■ What you should do ■
The word to look for is "level". Report every line of the entries below that has it.

■ Data for analysis ■
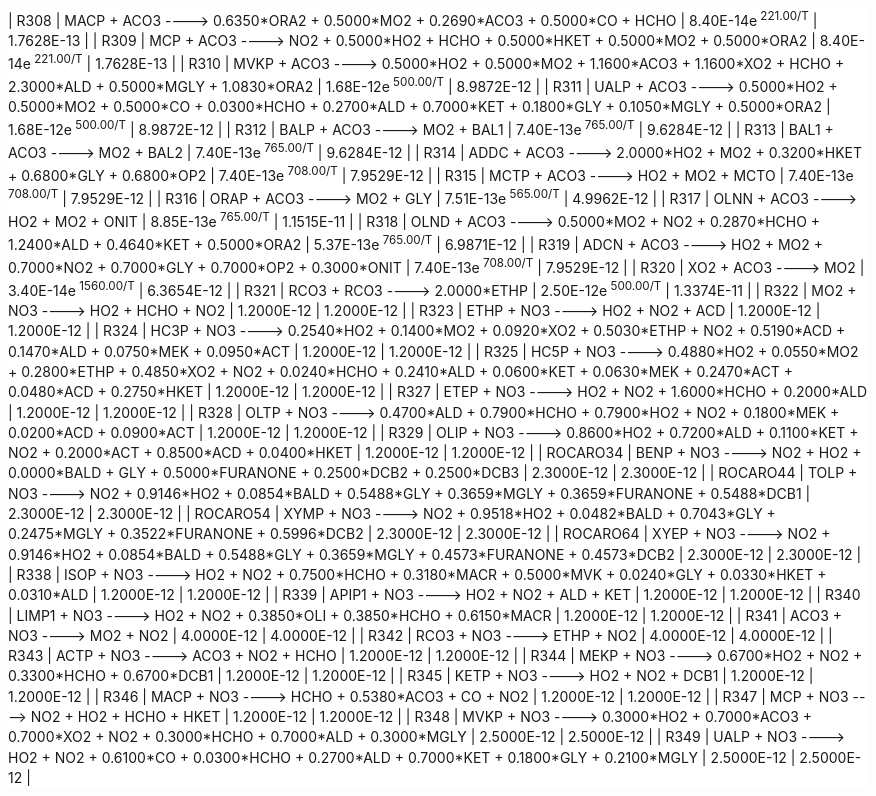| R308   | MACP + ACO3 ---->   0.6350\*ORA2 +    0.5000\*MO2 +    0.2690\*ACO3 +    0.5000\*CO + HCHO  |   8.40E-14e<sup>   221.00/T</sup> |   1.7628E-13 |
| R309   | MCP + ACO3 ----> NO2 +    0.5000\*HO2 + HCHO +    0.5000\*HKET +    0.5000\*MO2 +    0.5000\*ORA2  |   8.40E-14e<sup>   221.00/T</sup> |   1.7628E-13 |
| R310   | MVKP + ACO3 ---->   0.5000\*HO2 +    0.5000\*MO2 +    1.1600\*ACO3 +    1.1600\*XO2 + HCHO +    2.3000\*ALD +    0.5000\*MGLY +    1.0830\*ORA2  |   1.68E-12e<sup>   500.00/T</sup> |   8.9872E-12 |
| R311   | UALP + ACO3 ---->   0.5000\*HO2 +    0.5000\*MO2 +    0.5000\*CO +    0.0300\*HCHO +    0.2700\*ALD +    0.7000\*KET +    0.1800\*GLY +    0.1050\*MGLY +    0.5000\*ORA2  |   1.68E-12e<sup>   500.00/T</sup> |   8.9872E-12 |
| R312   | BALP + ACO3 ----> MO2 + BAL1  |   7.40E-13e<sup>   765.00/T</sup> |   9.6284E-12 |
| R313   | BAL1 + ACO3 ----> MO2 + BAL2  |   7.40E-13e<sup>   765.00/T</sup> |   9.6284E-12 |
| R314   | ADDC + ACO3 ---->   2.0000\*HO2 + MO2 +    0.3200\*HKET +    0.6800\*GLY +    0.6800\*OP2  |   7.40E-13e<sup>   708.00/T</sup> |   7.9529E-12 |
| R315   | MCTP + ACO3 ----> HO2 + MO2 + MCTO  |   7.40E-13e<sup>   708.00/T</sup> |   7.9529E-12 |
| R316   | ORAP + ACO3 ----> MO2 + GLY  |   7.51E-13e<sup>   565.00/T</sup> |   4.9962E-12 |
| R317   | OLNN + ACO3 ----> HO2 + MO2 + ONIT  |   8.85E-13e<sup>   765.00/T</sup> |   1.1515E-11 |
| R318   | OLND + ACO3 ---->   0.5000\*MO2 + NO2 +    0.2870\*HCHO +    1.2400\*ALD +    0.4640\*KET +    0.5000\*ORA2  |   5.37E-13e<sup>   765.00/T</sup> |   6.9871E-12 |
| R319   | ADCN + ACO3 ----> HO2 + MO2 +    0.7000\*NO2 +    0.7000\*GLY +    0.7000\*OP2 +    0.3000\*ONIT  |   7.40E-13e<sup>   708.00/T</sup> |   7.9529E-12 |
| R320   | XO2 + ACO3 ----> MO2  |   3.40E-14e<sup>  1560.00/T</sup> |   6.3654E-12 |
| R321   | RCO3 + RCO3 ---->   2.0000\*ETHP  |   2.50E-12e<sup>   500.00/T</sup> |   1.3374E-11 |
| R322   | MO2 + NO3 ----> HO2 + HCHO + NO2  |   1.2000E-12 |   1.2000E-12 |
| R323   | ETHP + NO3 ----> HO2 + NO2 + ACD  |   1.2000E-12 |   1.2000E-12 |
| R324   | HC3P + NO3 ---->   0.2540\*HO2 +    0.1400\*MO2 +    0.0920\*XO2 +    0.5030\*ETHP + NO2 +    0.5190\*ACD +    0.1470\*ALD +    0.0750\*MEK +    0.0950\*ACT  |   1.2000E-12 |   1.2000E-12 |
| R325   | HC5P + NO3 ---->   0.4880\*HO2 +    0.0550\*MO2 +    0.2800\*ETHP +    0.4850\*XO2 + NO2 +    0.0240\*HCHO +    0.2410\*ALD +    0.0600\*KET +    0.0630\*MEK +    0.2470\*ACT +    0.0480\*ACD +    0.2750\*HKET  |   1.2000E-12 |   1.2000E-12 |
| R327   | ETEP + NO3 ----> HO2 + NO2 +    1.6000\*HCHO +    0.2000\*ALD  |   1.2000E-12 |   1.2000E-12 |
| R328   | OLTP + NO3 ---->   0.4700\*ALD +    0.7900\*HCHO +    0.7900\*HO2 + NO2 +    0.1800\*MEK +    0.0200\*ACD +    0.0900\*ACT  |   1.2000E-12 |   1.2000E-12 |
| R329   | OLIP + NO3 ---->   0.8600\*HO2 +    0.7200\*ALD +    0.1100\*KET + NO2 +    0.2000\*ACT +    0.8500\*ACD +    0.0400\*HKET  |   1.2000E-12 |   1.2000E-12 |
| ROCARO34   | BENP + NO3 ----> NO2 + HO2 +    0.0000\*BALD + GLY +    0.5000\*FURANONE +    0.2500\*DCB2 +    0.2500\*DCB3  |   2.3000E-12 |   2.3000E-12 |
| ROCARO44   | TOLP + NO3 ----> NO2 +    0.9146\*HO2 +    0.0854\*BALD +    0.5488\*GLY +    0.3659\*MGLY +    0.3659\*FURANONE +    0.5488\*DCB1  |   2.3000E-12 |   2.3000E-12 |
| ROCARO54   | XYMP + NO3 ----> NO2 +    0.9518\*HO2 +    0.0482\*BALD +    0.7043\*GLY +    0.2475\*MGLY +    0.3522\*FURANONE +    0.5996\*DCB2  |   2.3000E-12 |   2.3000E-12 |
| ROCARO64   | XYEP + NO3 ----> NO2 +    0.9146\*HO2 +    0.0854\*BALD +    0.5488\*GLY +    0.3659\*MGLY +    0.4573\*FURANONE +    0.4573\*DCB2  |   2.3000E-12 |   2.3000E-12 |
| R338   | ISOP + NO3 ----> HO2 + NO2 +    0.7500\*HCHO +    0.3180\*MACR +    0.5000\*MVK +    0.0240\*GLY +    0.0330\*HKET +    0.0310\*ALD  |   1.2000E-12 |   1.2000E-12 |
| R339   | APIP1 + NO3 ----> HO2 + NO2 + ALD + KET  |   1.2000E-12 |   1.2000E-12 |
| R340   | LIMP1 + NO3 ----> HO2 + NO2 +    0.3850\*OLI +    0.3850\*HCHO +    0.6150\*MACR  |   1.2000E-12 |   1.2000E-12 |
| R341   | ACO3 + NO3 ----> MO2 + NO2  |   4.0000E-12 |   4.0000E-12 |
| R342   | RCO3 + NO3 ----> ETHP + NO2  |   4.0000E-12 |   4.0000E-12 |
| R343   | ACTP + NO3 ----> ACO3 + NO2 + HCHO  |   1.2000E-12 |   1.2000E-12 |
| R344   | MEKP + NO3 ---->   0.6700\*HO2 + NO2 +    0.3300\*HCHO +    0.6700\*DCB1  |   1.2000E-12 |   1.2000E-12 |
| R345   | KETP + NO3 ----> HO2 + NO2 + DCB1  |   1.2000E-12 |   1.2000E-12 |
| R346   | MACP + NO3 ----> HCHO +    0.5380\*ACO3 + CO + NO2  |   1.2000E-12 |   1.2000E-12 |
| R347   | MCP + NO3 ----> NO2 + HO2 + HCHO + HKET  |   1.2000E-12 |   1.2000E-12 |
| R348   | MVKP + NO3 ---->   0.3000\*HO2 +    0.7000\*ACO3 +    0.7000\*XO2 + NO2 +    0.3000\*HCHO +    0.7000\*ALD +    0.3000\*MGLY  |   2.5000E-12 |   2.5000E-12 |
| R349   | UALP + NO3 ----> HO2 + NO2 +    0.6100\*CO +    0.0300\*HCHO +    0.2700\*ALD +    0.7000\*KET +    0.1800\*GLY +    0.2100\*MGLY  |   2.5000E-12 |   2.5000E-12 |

...

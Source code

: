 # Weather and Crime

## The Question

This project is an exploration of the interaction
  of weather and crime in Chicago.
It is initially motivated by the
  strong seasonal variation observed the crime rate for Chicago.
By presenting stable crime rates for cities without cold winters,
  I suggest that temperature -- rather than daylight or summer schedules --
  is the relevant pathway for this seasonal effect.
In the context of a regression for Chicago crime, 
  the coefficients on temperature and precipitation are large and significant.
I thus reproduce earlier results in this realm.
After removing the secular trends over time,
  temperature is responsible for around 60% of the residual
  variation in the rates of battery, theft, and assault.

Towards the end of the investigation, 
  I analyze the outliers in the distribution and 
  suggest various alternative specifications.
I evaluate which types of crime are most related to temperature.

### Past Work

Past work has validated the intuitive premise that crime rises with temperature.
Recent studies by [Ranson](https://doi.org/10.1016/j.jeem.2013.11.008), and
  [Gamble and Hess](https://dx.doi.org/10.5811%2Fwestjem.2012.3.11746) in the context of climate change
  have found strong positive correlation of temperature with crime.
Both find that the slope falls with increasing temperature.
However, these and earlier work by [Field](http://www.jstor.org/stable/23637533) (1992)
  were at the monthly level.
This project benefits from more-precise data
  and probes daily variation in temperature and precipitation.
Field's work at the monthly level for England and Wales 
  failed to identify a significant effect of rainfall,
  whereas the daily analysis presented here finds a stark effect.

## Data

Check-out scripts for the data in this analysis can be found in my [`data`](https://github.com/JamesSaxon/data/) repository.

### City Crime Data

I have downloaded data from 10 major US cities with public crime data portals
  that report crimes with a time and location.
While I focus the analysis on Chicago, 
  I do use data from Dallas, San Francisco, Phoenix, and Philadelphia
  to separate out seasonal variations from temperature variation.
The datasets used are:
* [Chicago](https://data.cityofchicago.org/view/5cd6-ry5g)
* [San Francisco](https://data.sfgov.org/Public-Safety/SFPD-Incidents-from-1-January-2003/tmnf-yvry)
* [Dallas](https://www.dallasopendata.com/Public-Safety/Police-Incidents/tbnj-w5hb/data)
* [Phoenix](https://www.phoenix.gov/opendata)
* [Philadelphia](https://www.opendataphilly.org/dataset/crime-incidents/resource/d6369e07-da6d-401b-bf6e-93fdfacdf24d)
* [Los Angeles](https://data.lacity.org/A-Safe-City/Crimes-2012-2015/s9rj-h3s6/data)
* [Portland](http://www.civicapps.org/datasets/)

--

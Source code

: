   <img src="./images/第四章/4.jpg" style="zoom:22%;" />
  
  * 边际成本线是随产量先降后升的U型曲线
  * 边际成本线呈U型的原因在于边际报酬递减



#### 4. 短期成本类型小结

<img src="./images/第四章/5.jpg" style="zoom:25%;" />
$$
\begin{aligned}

■ Answer box ■
  were at the monthly level.
Field's work at the monthly level for England and Wales 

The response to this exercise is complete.